Task requirements: Each line of the material below with the word "false" is to be reported.
■ ■ ■
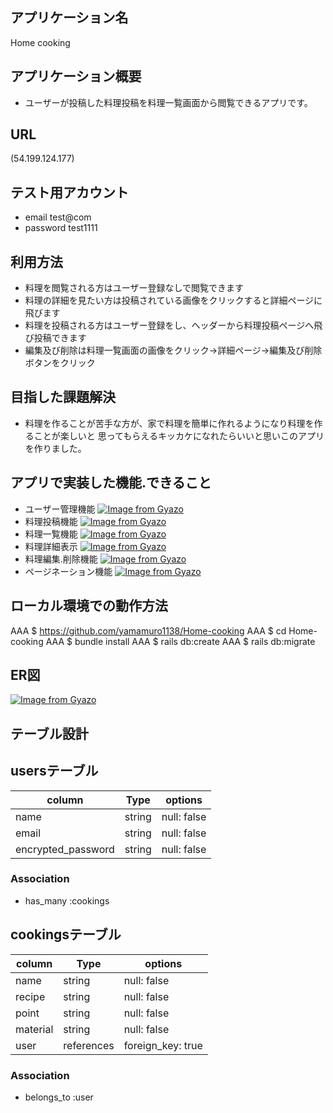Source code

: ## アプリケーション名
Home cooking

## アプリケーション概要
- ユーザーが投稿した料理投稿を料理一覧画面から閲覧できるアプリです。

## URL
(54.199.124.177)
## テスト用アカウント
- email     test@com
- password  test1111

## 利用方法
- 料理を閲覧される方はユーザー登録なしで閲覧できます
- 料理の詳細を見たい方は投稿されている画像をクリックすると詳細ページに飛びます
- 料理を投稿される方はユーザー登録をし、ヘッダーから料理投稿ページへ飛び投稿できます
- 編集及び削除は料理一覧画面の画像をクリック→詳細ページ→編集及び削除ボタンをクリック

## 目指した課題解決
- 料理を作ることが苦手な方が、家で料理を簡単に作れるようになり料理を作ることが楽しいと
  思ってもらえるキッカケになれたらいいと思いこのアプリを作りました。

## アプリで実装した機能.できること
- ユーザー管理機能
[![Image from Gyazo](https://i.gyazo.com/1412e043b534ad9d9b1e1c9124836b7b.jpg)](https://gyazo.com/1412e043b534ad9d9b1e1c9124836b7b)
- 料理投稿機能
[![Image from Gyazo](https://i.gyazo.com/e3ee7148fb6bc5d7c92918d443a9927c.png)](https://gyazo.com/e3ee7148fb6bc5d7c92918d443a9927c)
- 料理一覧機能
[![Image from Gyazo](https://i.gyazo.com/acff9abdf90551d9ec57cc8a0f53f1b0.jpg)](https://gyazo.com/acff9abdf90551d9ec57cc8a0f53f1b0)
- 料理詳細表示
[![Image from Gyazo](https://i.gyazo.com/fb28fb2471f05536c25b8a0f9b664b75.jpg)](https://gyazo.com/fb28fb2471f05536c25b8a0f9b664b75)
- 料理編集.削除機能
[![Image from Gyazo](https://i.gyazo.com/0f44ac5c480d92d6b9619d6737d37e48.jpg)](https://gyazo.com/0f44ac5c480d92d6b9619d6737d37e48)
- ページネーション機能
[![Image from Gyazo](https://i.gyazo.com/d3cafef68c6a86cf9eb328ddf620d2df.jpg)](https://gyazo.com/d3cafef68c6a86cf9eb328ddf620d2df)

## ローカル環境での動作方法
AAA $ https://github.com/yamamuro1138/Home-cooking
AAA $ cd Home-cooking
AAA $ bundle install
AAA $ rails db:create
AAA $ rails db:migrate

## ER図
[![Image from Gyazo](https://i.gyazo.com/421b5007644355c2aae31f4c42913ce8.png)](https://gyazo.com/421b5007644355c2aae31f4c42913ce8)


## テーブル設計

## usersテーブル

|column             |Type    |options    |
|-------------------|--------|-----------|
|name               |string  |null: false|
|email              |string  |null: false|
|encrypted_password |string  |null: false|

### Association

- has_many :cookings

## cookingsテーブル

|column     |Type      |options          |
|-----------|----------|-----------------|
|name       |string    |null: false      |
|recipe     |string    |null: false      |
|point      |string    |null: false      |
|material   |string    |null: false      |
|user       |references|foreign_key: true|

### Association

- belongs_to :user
■ ■ ■
Expected answer:
|name               |string  |null: false|
|email              |string  |null: false|
|encrypted_password |string  |null: false|
|name       |string    |null: false      |
|recipe     |string    |null: false      |
|point      |string    |null: false      |
|material   |string    |null: false      |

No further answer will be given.